Is it fair that medical debt reduce a consumer’s FICO Score? That is the question being batted around in the Consumer Protection and Credit arena. The goal is to protect consumers from unfair credit damage but the implications to anybody who uses a FICO Score to evaluate credit are significant.
Medical debt is exactly the same as any other debt in terms of the Creditor’s right to litigate. If this debt is devalued as a factor in FICO Scores you will be given a score that does not reflect that danger.
For example, if you need a FICO Score of 650 or higher to grant credit or tenancy a debtor with a lot of Medical debt may have a score of 650 under a restructured scoring system but be just as likely to default as a current $600 score. A similar applicant also has a 650 FICO Score with no Medical debt, but here the figure is a more accurate reflection of actual credit risk.
Already small Medical bills are not reflected in FICO Scores. Fairness is not the issue. What matters here is your ability to make a critical judgment on the credit worthiness of a prospect. From your prospective, all debt must be considered equally because it all affects a consumer’s ability to pay bills.

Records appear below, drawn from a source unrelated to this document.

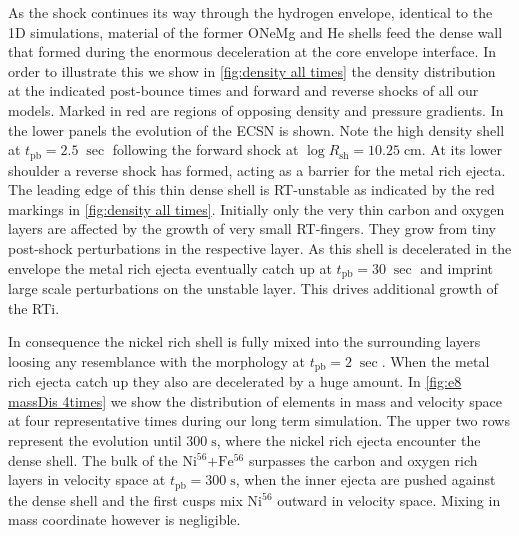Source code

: \documentclass[fleqn,usenatbib]{mnras}
\newcommand{\tpb}{\ensuremath{t_\mathrm{pb}}}
\newcommand{\nickel}{$\mathrm{Ni^{56}}$\xspace}
\newcommand{\iron}{$\mathrm{Fe^{56}}$\xspace}
\begin{document}
As the shock continues its way through the hydrogen envelope, identical to the 1D simulations, material of the former ONeMg and He shells feed the dense wall that formed during the enormous deceleration at the core envelope interface. In order to illustrate this we show in \autoref{fig:density all times} the density distribution at the indicated post-bounce times and forward and reverse shocks of all our models. Marked in red are regions of opposing density and pressure gradients.
In the lower panels the evolution of the ECSN is shown. Note the high density shell at $\tpb=2.5\;\sec$ following the forward shock at $\log{R_{\mathrm{sh}}}=10.25\;\mathrm{cm}$. 
At its lower shoulder a reverse shock has formed, acting as a barrier for the metal rich ejecta. The leading edge of this thin dense shell is RT-unstable as indicated by the red markings in \autoref{fig:density all times}. Initially only the very thin carbon and oxygen layers are affected by the growth of very small RT-fingers. They grow from tiny post-shock perturbations in the respective layer. As this shell is decelerated in the envelope the metal rich ejecta eventually catch up at $\tpb=30\;\sec$ and imprint large scale perturbations on the unstable layer. This drives additional growth of the RTi.

In consequence the nickel rich shell is fully mixed into the surrounding layers loosing any resemblance with the morphology at $\tpb=2\;\sec$. 
When the metal rich ejecta catch up they also are decelerated by a huge amount.
In \autoref{fig:e8 massDis 4times} we show the distribution of elements in mass and velocity space at four representative times during our long term simulation. The upper two rows represent the evolution until $300\;\mathrm{s}$, where the nickel rich ejecta encounter the dense shell.
The bulk of the \nickel+\iron surpasses the carbon and oxygen rich layers in velocity space at $t_{\mathrm{pb}}=300\;\mathrm{s}$, when the inner ejecta are pushed against the dense shell and the first cusps mix \nickel outward in velocity space. Mixing in mass coordinate however is negligible.
\end{document}
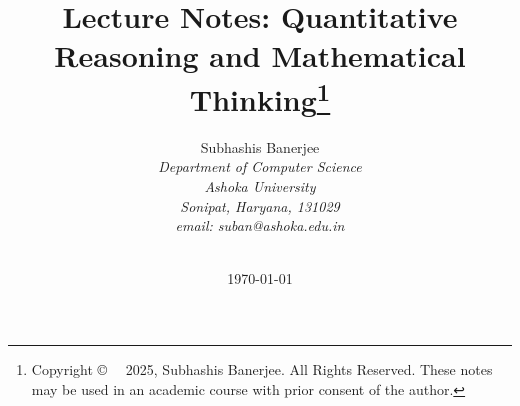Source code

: \documentclass{book}
\begin{document}
\title{\Large\bf Lecture Notes: Quantitative Reasoning and Mathematical Thinking\footnote{
Copyright \copyright~~  2025, Subhashis Banerjee.
 All Rights Reserved. These notes may be used in an academic
course with prior consent of the author.}
}

\author{Subhashis Banerjee\\[2mm]
{\em	Department of Computer Science } \\
{\em	Ashoka University} \\
{\em	Sonipat, Haryana, 131029 }\\
{\em	email: suban@ashoka.edu.in} \\
\\
}

\date{\today}

\maketitle
\tableofcontents










\end{document}
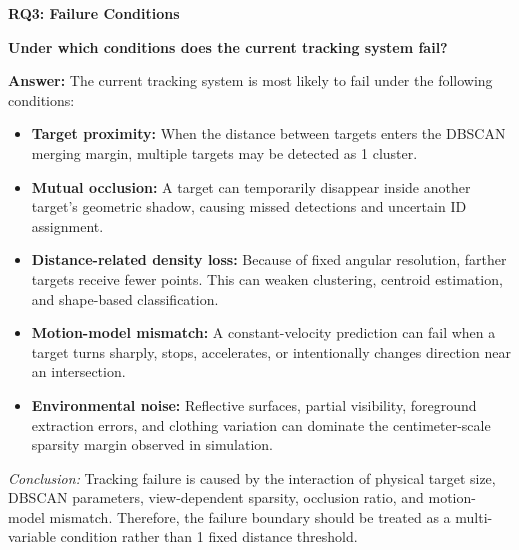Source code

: \documentclass[11pt,a4paper]{report}
\newcommand{\boxitemtitle}[1]{
    \vspace{0.5em}
    {\large\textbf{\color{DeepBlue} #1}}\par
    \vspace{0.8em}
}
\begin{document}
\newpage

\boxitemtitle{RQ3: Failure Conditions}
\begin{contentbox}
\textbf{Under which conditions does the current tracking system fail?}

\vspace{0.8em}
\textbf{Answer:} The current tracking system is most likely to fail under the following conditions:
\begin{itemize}[leftmargin=*]
    \item \textbf{Target proximity:} When the distance between targets enters the DBSCAN merging margin, multiple targets may be detected as 1 cluster.
    \item \textbf{Mutual occlusion:} A target can temporarily disappear inside another target's geometric shadow, causing missed detections and uncertain ID assignment.
    \item \textbf{Distance-related density loss:} Because of fixed angular resolution, farther targets receive fewer points. This can weaken clustering, centroid estimation, and shape-based classification.
    \item \textbf{Motion-model mismatch:} A constant-velocity prediction can fail when a target turns sharply, stops, accelerates, or intentionally changes direction near an intersection.
    \item \textbf{Environmental noise:} Reflective surfaces, partial visibility, foreground extraction errors, and clothing variation can dominate the centimeter-scale sparsity margin observed in simulation.
\end{itemize}

\textit{Conclusion:} Tracking failure is caused by the interaction of physical target size, DBSCAN parameters, view-dependent sparsity, occlusion ratio, and motion-model mismatch. Therefore, the failure boundary should be treated as a multi-variable condition rather than 1 fixed distance threshold.
\end{contentbox}
\end{document}
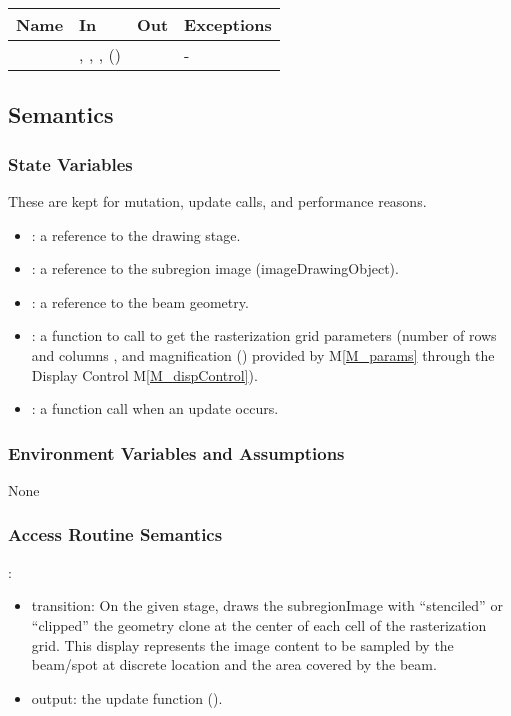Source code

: \documentclass[12pt, titlepage]{article}
\newcommand{\mref}[1]{M\ref{#1}}
\begin{document}
\begin{center}
\begin{tabular}{L{5cm} L{4cm} L{4cm} L{2cm}}
\hline
\textbf{Name} & \textbf{In} & \textbf{Out} & \textbf{Exceptions} \\
\hline
{} & , , ,
   () &  & - \\
\hline
\end{tabular}
\end{center}

\subsection{Semantics}

\subsubsection{State Variables}
These are kept for mutation, update calls, and performance reasons.
\begin{itemize}
  \item {}: a reference to the drawing stage.
  \item {}: a reference to the subregion image (imageDrawingObject).
  \item {}: a reference to the beam geometry.
  \item {}: a function to call to get the rasterization
    grid parameters (number of rows  and columns ,
    and magnification () 
    provided by \mref{M_params}
    through the Display Control \mref{M_dispControl}).
  \item {}: a function call when an update occurs.
\end{itemize}

\subsubsection{Environment Variables and Assumptions}
None

\subsubsection{Access Routine Semantics}

\noindent {}:
\begin{itemize}
\item transition: On the given stage, draws the subregionImage with ``stenciled''
  or ``clipped'' the  geometry clone at the center of each cell
  of the rasterization grid. This display represents
  the image content to be sampled by the beam/spot at discrete location
  and the area covered by the beam.
\item output: the update function ().
\end{itemize}
\end{document}
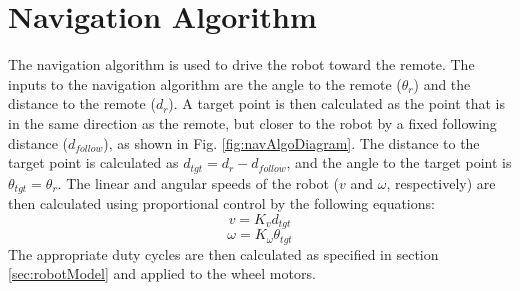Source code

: \section{Navigation Algorithm}\label{sec:navAlgo}
The navigation algorithm is used to drive the robot toward the remote. The inputs to the navigation algorithm are the angle to the remote ($\theta_r$) and the distance to the remote ($d_r$). A target point is then calculated as the point that is in the same direction as the remote, but closer to the robot by a fixed following distance ($d_{follow}$), as shown in Fig. \ref{fig:navAlgoDiagram}. The distance to the target point is calculated as $d_{tgt} = d_r - d_{follow}$, and the angle to the target point is $\theta_{tgt} = \theta_r$. The linear and angular speeds of the robot ($v$ and $\omega$, respectively) are then calculated using proportional control by the following equations:
$$v = K_vd_{tgt}$$
$$\omega = K_\omega\theta_{tgt}$$
The appropriate duty cycles are then calculated as specified in section \ref{sec:robotModel} and applied to the wheel motors.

When you evaluate Credit, don’t just look at the FICO Score. Go down the page and take a look at charge offs, collection accounts and other indications of unpaid Medical debt. If there is a lot of it, it could cause you problems even if it isn’t reflected fully in the FICO Score.
At this time, there doesn’t seem to be any reevaluation going on regarding other categories of bad debt. Medical debt, however, makes up a large segment of consumer debt and it will, if implemented, alter FICO Score results and will eventually cause you to make a FICO based decision that will cause you financial harm.
I will keep you informed of what happens here. Sometimes these attempts at ‘fairness’ con never consider that when the consumer gets a ‘break’ the Creditor gets hurt. There’s nothing fair about that.
Do you want a system that allows creditors to ignore some Medical bills with no credit repercussions? How could that possibly help?